Disk Space Management
Monitor disk usage:
- WAL files grow until the next snapshot
- Old snapshots are retained based on
keep_snapshots - Plan for peak WAL size between snapshots
Disk Space Formula:
Peak WAL Size = Write Rate × Snapshot Interval
Total Snapshots = keep_snapshots × Average Snapshot Size
Backup Strategy
For backups:
- Create a manual snapshot:
PRAGMA create_snapshot; - Copy the entire database directory while the database is idle
- For hot backups, use filesystem snapshots (ZFS, LVM)

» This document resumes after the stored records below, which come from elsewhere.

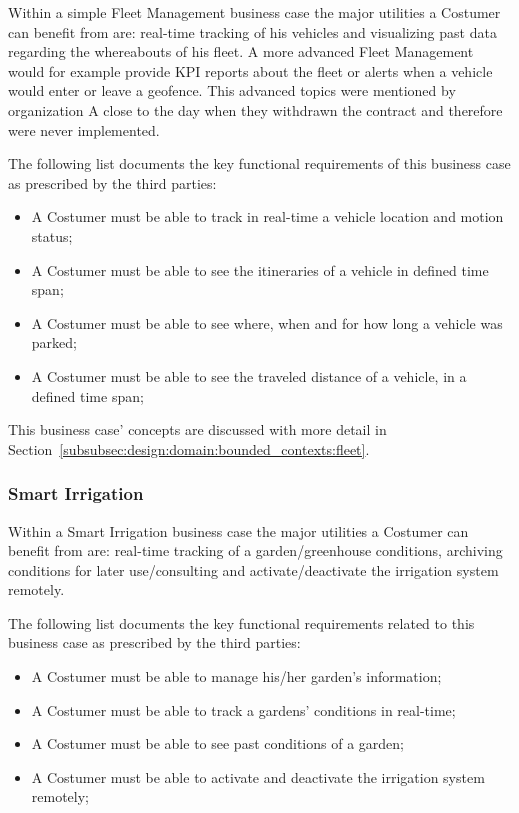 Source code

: Within a simple Fleet Management business case the major utilities a Costumer can benefit from are: real-time tracking of his vehicles and visualizing past data regarding the whereabouts of his fleet. A more advanced Fleet Management would for example provide \gls{KPI} reports about the fleet or alerts when a vehicle would enter or leave a geofence. This advanced topics were mentioned by organization A close to the day when they withdrawn the contract and therefore were never implemented.

The following list documents the key functional requirements of this business case as prescribed by the third parties:

\begin{itemize}
    \item A Costumer must be able to track in real-time a vehicle location and motion status;
    \item A Costumer must be able to see the itineraries of a vehicle in defined time span;
    \item A Costumer must be able to see where, when and for how long a vehicle was parked;
    \item A Costumer must be able to see the traveled distance of a vehicle, in a defined time span;
\end{itemize}

This business case' concepts are discussed with more detail in Section~\ref{subsubsec:design:domain:bounded_contexts:fleet}.

\subsubsection{Smart Irrigation}
\label{subsubsec:requirements:functional:costumer:irrigation}

Within a Smart Irrigation business case the major utilities a Costumer can benefit from are: real-time tracking of a garden/greenhouse conditions, archiving conditions for later use/consulting and activate/deactivate the irrigation system remotely.

The following list documents the key functional requirements related to this business case as prescribed by the third parties:

\begin{itemize}
    \item A Costumer must be able to manage his/her garden's information;
    \item A Costumer must be able to track a gardens' conditions in real-time;
    \item A Costumer must be able to see past conditions of a garden;
    \item A Costumer must be able to activate and deactivate the irrigation system remotely;
\end{itemize}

Monitoring and Maintenance
Health Checks
-- WAL statistics
PRAGMA wal_stats;
-- Snapshot information
PRAGMA snapshot_info;
-- Recovery status
PRAGMA recovery_status;
Maintenance Tasks
-- Force WAL checkpoint (creates snapshot)
PRAGMA create_snapshot;
-- Clean up old snapshots manually
PRAGMA cleanup_snapshots;
-- Validate database integrity
PRAGMA integrity_check;
Directory Structure
A persistent database creates this directory structure:
/path/to/database/
db.lock # Lock file for single-writer
wal/
wal_NNNNNN.log # WAL segment files
snapshots/
snapshot_TIMESTAMP.bin # Snapshot files
Error Handling
Corrupt WAL
If WAL corruption is detected during recovery:
- Oxibase attempts to recover up to the last valid entry
- Corrupted entries at the end are discarded
- A warning is logged
Disk Full
If disk becomes full:
- WAL writes will fail
- Transactions will be rolled back
- Free disk space before continuing
Lock Contention
Only one process can open a database directory:
- A lock file (
db.lock) prevents concurrent access - If a previous process crashed, the lock is automatically released on open
Example: Complete Configuration
use oxibase::Database;
fn main() -> Result<(), Box<dyn std::error::Error>> {
// Open with custom persistence settings
let db = Database::open(
"file:///var/lib/myapp/data?sync_mode=2&snapshot_interval=120"
)?;
// Fine-tune at runtime
db.execute("PRAGMA wal_flush_trigger = 5000")?;
db.execute("PRAGMA keep_snapshots = 7")?;
// Your application logic...
db.execute("CREATE TABLE events (id INTEGER PRIMARY KEY AUTO_INCREMENT, data JSON)")?;
// Force a snapshot before maintenance
db.execute("PRAGMA create_snapshot")?;
Ok(())
}